Self‐immolative polymers are a special kind of degradable polymers that depolymerize into small molecules through a cascade of reactions upon stimuli‐triggered cleavage of the polymer chain ends. This work reports the design and synthesis of a fluoride‐triggered self‐immolative polyester. A 2,4‐disubstitued 4‐hydroxy butyrate is first confirmed to quickly cyclize in solution to form a γ−butyrolactone derivative. Then, the Passerini three component reaction (P‐3CR) of an AB dimer (A: aldehyde, B: carboxylic acid) with tert‐butyl isocyanide or oligo(ethylene glycol) isocyanide affords two poly(2,4‐disubstitued 4‐hydroxybutyrate) derivatives (P2 and P3). Two silyl ether end‐capped polymers (P4 and P5) are abtained from P2 and P3, and their degradation in solution is examined by NMR spectrum and size exclusion chromatography. Polymers P4 and P5 are stable in the absence of tetrabutylammonium fluoride (TBAF), while in the presence of TBAF, the molar masses of P4 and P5 gradually decrease with time together with the increase of the amount of formed 2,4‐disubstitued γ‐butyrolactone.
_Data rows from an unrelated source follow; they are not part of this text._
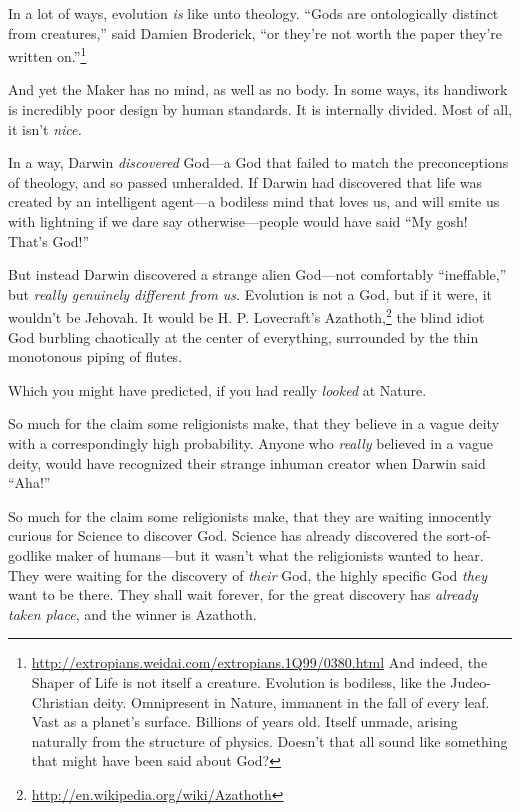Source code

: {
 In a lot of ways, evolution \textit{is} like unto theology.
``Gods are ontologically distinct from
creatures,'' said Damien Broderick,
``or they're not worth the paper
they're written on.''\footnote{\url{http://extropians.weidai.com/extropians.1Q99/0380.html} And indeed, the
Shaper of Life is not itself a creature. Evolution is bodiless, like
the Judeo-Christian deity. Omnipresent in Nature, immanent in the fall
of every leaf. Vast as a planet's surface. Billions of
years old. Itself unmade, arising naturally from the structure of
physics. Doesn't that all sound like something that
might have been said about God?}

{
 And yet the Maker has no mind, as well as no body. In some ways,
its handiwork is incredibly poor design by human standards. It is
internally divided. Most of all, it isn't
\textit{nice.}}

{
 In a way, Darwin \textit{discovered} God---a God that failed to
match the preconceptions of theology, and so passed unheralded. If
Darwin had discovered that life was created by an intelligent agent---a
bodiless mind that loves us, and will smite us with lightning if we
dare say otherwise---people would have said ``My gosh!
That's God!''}

{
 But instead Darwin discovered a strange alien God---not
comfortably ``ineffable,'' but
\textit{really genuinely different from us}. Evolution is not a God,
but if it were, it wouldn't be Jehovah. It would be H.
P. Lovecraft's Azathoth,\footnote{\url{http://en.wikipedia.org/wiki/Azathoth}} the blind idiot God burbling
chaotically at the center of everything, surrounded by the thin
monotonous piping of flutes.}

{
 Which you might have predicted, if you had really \textit{looked}
at Nature.}

{
 So much for the claim some religionists make, that they believe in
a vague deity with a correspondingly high probability. Anyone who
\textit{really} believed in a vague deity, would have recognized their
strange inhuman creator when Darwin said
``Aha!''}

{
 So much for the claim some religionists make, that they are
waiting innocently curious for Science to discover God. Science has
already discovered the sort-of-godlike maker of humans---but it
wasn't what the religionists wanted to hear. They were
waiting for the discovery of \textit{their} God, the highly specific
God \textit{they} want to be there. They shall wait forever, for the
great discovery has \textit{already taken place}, and the winner is
Azathoth.}

}

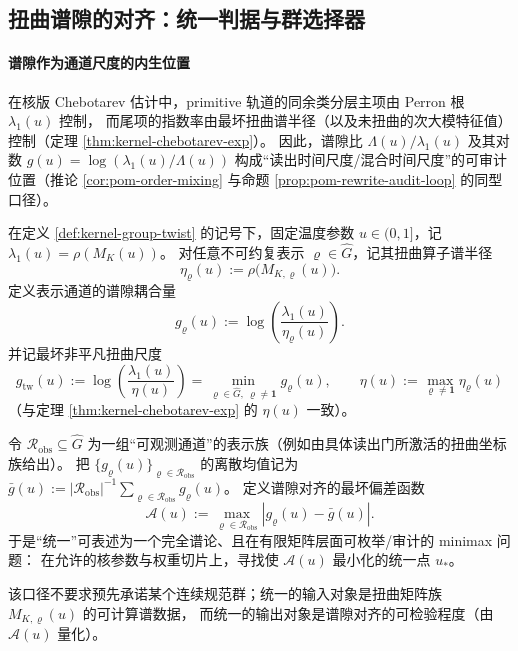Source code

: \subsection{扭曲谱隙的对齐：统一判据与群选择器}\label{subsec:group-unification-spectral-alignment}

\paragraph{谱隙作为通道尺度的内生位置}
在核版 Chebotarev 估计中，primitive 轨道的同余类分层主项由 Perron 根 \(\lambda_1(u)\) 控制，
而尾项的指数率由最坏扭曲谱半径（以及未扭曲的次大模特征值）控制（定理 \ref{thm:kernel-chebotarev-exp}）。
因此，谱隙比 \(\Lambda(u)/\lambda_1(u)\) 及其对数
\(
g(u)=\log(\lambda_1(u)/\Lambda(u))
\)
构成“读出时间尺度/混合时间尺度”的可审计位置（推论 \ref{cor:pom-order-mixing} 与命题 \ref{prop:pom-rewrite-audit-loop} 的同型口径）。

\begin{definition}\label{def:spec-coupling}
在定义 \ref{def:kernel-group-twist} 的记号下，固定温度参数 \(u\in(0,1]\)，记 \(\lambda_1(u)=\rho(M_K(u))\)。
对任意不可约复表示 \(\varrho\in\widehat G\)，记其扭曲算子谱半径
\[
\eta_{\varrho}(u):=\rho\!\bigl(M_{K,\varrho}(u)\bigr).
\]
定义表示通道的谱隙耦合量
\[
g_{\varrho}(u):=\log\!\left(\frac{\lambda_1(u)}{\eta_{\varrho}(u)}\right).
\]
并记最坏非平凡扭曲尺度
\[
g_{\mathrm{tw}}(u):=\log\!\left(\frac{\lambda_1(u)}{\eta(u)}\right)
=\min_{\varrho\in\widehat G,\ \varrho\ne \mathbf{1}} g_{\varrho}(u),
\qquad
\eta(u):=\max_{\varrho\ne\mathbf{1}}\eta_{\varrho}(u)
\]
（与定理 \ref{thm:kernel-chebotarev-exp} 的 \(\eta(u)\) 一致）。
\end{definition}

\begin{remark}\label{rem:spec-gap-minimax-unification}
令 \(\mathcal{R}_{\mathrm{obs}}\subseteq \widehat G\) 为一组“可观测通道”的表示族（例如由具体读出门所激活的扭曲坐标族给出）。
把 \(\{g_{\varrho}(u)\}_{\varrho\in\mathcal{R}_{\mathrm{obs}}}\) 的离散均值记为
\(
\bar g(u):=|\mathcal{R}_{\mathrm{obs}}|^{-1}\sum_{\varrho\in\mathcal{R}_{\mathrm{obs}}}g_{\varrho}(u)
\)。
定义谱隙对齐的最坏偏差函数
\[
\mathcal{A}(u):=\max_{\varrho\in\mathcal{R}_{\mathrm{obs}}}\left|g_{\varrho}(u)-\bar g(u)\right|.
\]
于是“统一”可表述为一个完全谱论、且在有限矩阵层面可枚举/审计的 minimax 问题：
在允许的核参数与权重切片上，寻找使 \(\mathcal{A}(u)\) 最小化的统一点 \(u_\ast\)。
\par
该口径不要求预先承诺某个连续规范群；统一的输入对象是扭曲矩阵族 \(M_{K,\varrho}(u)\) 的可计算谱数据，
而统一的输出对象是谱隙对齐的可检验程度（由 \(\mathcal{A}(u)\) 量化）。
\end{remark}

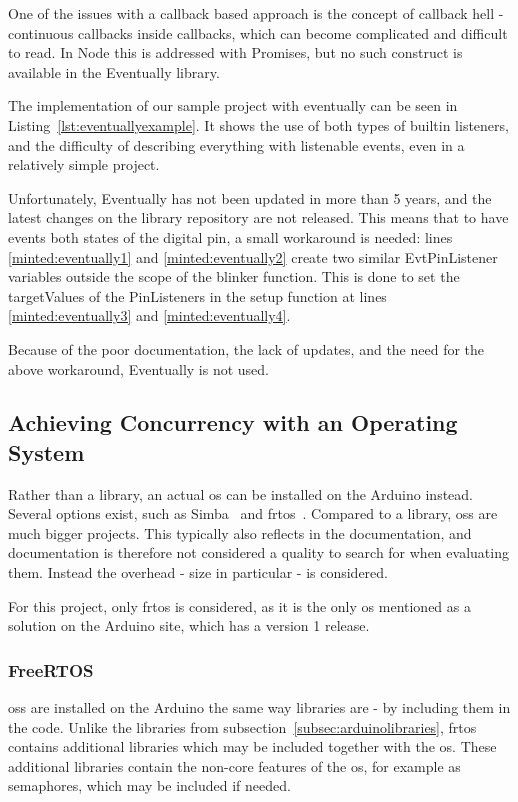 One of the issues with a callback based approach is the concept of callback hell - continuous callbacks inside callbacks, which can become complicated and difficult to read. In Node this is addressed with Promises, but no such construct is available in the Eventually library.

The implementation of our sample project with eventually can be seen in Listing~\ref{lst:eventuallyexample}. It shows the use of both types of builtin listeners, and the difficulty of describing everything with listenable events, even in a relatively simple project.

Unfortunately, Eventually has not been updated in more than 5 years, and the latest changes on the library repository are not released. This means that to have events both states of the digital pin, a small workaround is needed: lines \ref{minted:eventually1} and \ref{minted:eventually2} create two similar EvtPinListener variables outside the scope of the blinker function. This is done to set the targetValues of the PinListeners in the setup function at lines \ref{minted:eventually3} and \ref{minted:eventually4}.

Because of the poor documentation, the lack of updates, and the need for the above workaround, Eventually is not used.


\subsection{Achieving Concurrency with an Operating System}\label{subsec:arduinoos}
Rather than a library, an actual \gls{os} can be installed on the Arduino instead. Several options exist, such as Simba~\cite{SimbaOS} and \gls{frtos}~\cite{AboutRTOS}. Compared to a library, \glspl{os} are much bigger projects. This typically also reflects in the documentation, and documentation is therefore not considered a quality to search for when evaluating them. Instead the overhead - size in particular - is considered.

For this project, only \gls{frtos} is considered, as it is the only \gls{os} mentioned as a solution on the Arduino site, which has a version 1 release.


\subsubsection{FreeRTOS}
\glspl{os} are installed on the Arduino the same way libraries are - by including them in the code. Unlike the libraries from subsection~\ref{subsec:arduinolibraries}, \gls{frtos} contains additional libraries which may be included together with the \gls{os}. These additional libraries contain the non-core features of the \gls{os}, for example as semaphores, which may be included if needed.


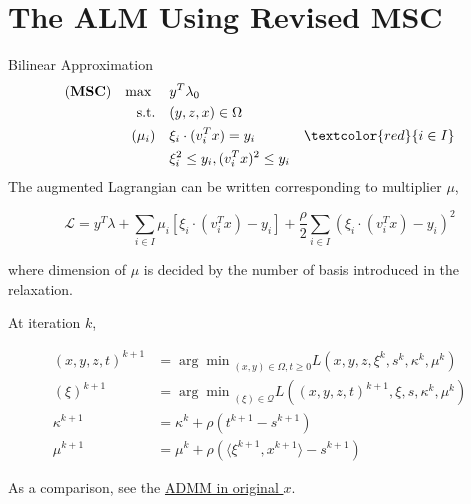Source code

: \documentclass[aspectratio=1610, 9pt]{beamer}
\newcommand{\model}[1]{(\textbf{#1})}
\newcommand{\mx}{\mathbf{\max}\;}
\newcommand{\red}[1]{\textcolor{red}{#1}}
\begin{document}
\section{The ALM Using Revised MSC}
\begin{frame}{Bilinear Approximation}
  \begin{align}
    \model{MSC} \quad \mx \quad & y ^T\lambda_0                                       \\
    \mathrm{s.t.} \quad         & (y,z,x) \in \Omega                                  \\
    ( \mu_i)    \quad           & \xi_i \cdot (v_i^Tx) = y_i           & \red{i\in I} \\
                                & \xi_i^2 \le y_i,  (v_i^Tx)^2 \le y_i
  \end{align}
  The augmented Lagrangian can be written corresponding to multiplier \(\mu\),

  \begin{equation}
    \mathcal L = y^T\lambda + \sum_{i \in I} \mu_i \left [\xi_i \cdot(v_i^Tx) - y_i\right] + \frac{\rho}{2}\sum_{i \in I} (\xi_i \cdot (v_i^Tx) - y_i)^2
  \end{equation}

  where dimension of \(\mu\) is decided by the number of basis introduced in the relaxation.

  At iteration \(k\),

  \begin{align*}
    (x,y,z,t)^{k+1} & = {\arg\min}_{(x,y)\in\Omega, t\ge 0} L\left(x,y,z,\xi^k,s^k,\kappa^k,\mu^k\right)      \\
    (\xi)^{k+1}     & = {\arg\min}_{(\xi)\in\mathscr{Q}} L\left((x,y,z,t)^{k+1},\xi,s, \kappa^k, \mu^k\right) \\
    \kappa^{k+1}    & = \kappa^k + \rho\left(t^{k+1}-s^{k+1}\right)                                           \\
    \mu^{k+1}       & = \mu^k + \rho\left( \langle\xi^{k+1}, x^{k+1}\rangle - s^{k+1}\right)
  \end{align*}

  As a comparison, see the \hyperlink{oldad}{ADMM in original \(x\)}.
\end{frame}
\end{document}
The depolymerization mechanism is proposed. The first step is the fast removal of the silyl ether by fluoride. Then, the released hydroxyl group initiates the quick head‐to‐tail depolymerization of the polyester via intramolecular cyclization. A silyl ether end‐capped group poly(2,4‐disubstitued 4‐hydroxybutyric acid) derivative is designed and synthesized via Passerini three component reaction. This polyester is stable in solution with no random hydrolysis or other non‐specific trigger‐induced degradation. Upon triggering by fluoride, it depolymerizes via intramolecular cyclization into 2,4‐disubstitued γ‐butyrolactone derivatives.